Baca berita dengan sedikit iklan, klik di sini

Arsip

Bergebu Konsep Menuju Senayan

Sejumlah ekonom kini menjadi anggota DPR. Inilah beberapa konsep pembangunan ekonomi yang mereka tawarkan.

4 Oktober 2004 | 00.00 WIB

Image of Tempo
Perbesar

Baca berita dengan sedikit iklan, klik di sini

MUNGKIN tak puas cuma berteriak-teriak dari luar, para ekonom kini ramai-ramai masuk DPR. Pemilihan umum legislatif yang lalu memang berhasil meloloskan beberapa ahli ekonomi menjadi wakil rakyat. Sejumlah ekonom yang punya nama beken—bahkan yang kurang terkenal pun—kini berkantor di Senayan.

Komisi Keuangan dan Perbankan tampaknya bakal menjadi arena panas pertarungan gagasan. Di sanalah para ekonom itu rata-rata akan bertugas. Partai Amanat Nasional (PAN), yang meloloskan empat ekonomnya, akan menempatkan keempatnya di komisi itu. ”Kami mungkin akan dominan di sana,” kata Dradjad Wibowo, ekonom PAN, sambil tertawa.

Anggota PAN yang lain di komisi itu adalah Didik Rachbini, Marwoto Mitrohardjono (doktor ahli pajak), dan bekas Menteri Keuangan Fuad Bawazier. Patut pula diperhitungkan Zulkieflimansyah, 32 tahun, ahli ekonomi andalan Partai Keadilan Sejahtera (PKS). Di partai, ia menempati posisi Ketua Departemen Kebijakan Ekonomi.

Setelah ia terpilih sebagai wakil rakyat dari Provinsi Banten, PKS menempatkannya di Komisi Keuangan dan Perbankan. Namun, sebagai ekonom, nama Zul sebetulnya belum terlalu ”bunyi”. Buah pikiran dan pendapatnya mengenai berbagai persoalan ekonomi belum banyak terdengar. Selain mengajar dan melakukan riset, ia memang relatif jarang muncul di depan publik.

Maka, berkiprah di Komisi Keuangan dan Perbankan DPR akan menjadi kesempatan emas merengkuh jam terbang. Berbekal riset-riset yang dilakukannya dan ilmu dari program doktor yang ditempuhnya di Glasgow University, Inggris, Zul punya modal lebih dari cukup untuk tampil di Senayan.

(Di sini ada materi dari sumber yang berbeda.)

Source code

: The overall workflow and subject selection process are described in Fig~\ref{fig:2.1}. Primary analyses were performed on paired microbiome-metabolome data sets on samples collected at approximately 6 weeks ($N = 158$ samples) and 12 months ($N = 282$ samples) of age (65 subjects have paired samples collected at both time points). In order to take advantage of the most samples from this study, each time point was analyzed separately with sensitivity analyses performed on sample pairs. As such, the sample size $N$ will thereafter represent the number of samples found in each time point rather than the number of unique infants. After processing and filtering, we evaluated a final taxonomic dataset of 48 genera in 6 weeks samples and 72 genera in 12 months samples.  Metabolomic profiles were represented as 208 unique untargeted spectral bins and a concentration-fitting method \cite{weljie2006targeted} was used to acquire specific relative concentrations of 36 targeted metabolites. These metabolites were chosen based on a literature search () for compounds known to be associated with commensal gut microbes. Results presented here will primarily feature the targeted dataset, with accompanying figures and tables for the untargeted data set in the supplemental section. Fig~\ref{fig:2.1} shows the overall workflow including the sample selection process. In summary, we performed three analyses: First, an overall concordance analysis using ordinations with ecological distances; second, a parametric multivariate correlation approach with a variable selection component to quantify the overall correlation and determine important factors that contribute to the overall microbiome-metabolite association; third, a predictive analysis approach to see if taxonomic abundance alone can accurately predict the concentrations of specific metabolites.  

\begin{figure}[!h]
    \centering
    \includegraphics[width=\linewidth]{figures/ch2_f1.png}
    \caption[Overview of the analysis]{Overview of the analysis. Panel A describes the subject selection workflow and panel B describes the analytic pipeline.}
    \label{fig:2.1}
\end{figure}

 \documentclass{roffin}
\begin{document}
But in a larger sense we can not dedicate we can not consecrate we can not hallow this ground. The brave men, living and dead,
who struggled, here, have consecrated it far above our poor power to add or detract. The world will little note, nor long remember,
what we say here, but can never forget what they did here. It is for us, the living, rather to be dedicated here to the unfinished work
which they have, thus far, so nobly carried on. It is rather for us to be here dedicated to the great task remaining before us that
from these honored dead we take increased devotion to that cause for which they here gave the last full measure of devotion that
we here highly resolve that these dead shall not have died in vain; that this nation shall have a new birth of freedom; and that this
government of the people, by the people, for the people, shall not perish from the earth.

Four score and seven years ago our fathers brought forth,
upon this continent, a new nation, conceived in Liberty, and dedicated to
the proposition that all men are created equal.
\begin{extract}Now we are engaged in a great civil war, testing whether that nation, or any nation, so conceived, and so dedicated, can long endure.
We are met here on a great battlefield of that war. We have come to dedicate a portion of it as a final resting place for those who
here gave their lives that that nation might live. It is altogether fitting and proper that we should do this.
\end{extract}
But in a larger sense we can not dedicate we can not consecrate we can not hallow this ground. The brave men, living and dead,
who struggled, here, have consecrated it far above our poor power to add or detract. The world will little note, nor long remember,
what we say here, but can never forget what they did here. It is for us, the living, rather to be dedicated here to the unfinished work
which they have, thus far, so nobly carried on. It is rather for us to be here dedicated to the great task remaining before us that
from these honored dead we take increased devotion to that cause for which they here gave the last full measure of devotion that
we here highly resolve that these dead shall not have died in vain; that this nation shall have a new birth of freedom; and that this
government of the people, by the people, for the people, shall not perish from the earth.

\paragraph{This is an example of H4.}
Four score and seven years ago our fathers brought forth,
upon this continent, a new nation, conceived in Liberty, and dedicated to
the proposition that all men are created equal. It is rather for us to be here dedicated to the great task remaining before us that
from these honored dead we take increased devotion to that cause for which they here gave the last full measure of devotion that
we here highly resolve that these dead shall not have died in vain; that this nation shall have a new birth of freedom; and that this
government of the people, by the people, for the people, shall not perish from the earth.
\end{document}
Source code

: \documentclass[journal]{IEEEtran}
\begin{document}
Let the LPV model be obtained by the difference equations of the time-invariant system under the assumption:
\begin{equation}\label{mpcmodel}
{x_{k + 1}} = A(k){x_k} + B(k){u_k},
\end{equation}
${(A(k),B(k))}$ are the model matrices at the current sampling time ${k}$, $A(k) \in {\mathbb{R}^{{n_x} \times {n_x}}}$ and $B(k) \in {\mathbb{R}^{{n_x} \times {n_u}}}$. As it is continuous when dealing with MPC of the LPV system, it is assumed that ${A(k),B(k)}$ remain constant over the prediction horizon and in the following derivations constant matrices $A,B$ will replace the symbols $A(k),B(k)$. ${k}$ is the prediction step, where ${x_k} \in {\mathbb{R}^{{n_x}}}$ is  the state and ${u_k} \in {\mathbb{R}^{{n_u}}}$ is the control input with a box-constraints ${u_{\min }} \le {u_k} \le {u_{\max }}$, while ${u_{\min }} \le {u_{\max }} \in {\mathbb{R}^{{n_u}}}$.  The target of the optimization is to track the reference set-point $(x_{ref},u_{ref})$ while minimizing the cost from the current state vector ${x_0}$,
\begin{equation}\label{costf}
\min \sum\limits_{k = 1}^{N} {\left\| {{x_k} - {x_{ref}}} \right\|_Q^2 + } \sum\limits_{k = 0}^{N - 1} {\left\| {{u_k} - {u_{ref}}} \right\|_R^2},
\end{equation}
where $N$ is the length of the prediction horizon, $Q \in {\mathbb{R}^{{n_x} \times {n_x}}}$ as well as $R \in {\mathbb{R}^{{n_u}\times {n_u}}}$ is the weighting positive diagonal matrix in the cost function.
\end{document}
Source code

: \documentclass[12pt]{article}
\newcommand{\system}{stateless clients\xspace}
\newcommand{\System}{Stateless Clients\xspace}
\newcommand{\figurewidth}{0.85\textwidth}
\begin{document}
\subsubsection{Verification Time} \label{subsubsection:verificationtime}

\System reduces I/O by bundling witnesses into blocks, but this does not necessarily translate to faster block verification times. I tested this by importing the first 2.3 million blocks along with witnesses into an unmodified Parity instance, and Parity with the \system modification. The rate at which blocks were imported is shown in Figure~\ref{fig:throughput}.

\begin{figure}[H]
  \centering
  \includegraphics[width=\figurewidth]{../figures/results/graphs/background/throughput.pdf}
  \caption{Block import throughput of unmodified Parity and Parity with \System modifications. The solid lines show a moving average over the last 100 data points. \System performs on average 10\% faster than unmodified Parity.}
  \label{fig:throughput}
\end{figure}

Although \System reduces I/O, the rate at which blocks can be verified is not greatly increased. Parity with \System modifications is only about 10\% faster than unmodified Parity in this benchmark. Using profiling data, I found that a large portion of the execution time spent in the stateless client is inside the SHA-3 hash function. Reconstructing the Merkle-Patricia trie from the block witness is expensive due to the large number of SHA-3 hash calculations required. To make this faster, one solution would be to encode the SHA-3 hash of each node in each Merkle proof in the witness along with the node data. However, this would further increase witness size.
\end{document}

Tak cuma memperkuat fungsi kontrol DPR, Zul mengaku ingin mendorong pemerintah membangun industri yang kuat. Ia berharap lima tahun mendatang akan menjadi tahap meletakkan fondasi kebijakan baru merevitalisasi industri manufaktur. Berulang-ulang ia menyatakan pentingnya industri yang kuat untuk kemandirian ekonomi bangsa.

Industri yang kuat, kata Zul, ditandai daya saingnya yang mumpuni, baik dari segi kualitas maupun harga produk yang ditawarkan. Ia menyayangkan di masa lalu tak pernah ada pendalaman teknologi terhadap beberapa sektor industri yang menjadi unggulan Indonesia, seperti tekstil dan kayu lapis. Akibatnya, sampai sekarang daya saing kedua sektor itu tetap lemah.

Untuk meningkatkan daya saing industri, Zul menekankan perlunya peningkatan kemampuan teknologi, antara lain melalui pendidikan. ”Pendidikan dan riset harus bersinergi dengan dunia industri,” ujar pengajar pascasarjana Fakultas Ekonomi Universitas Indonesia itu.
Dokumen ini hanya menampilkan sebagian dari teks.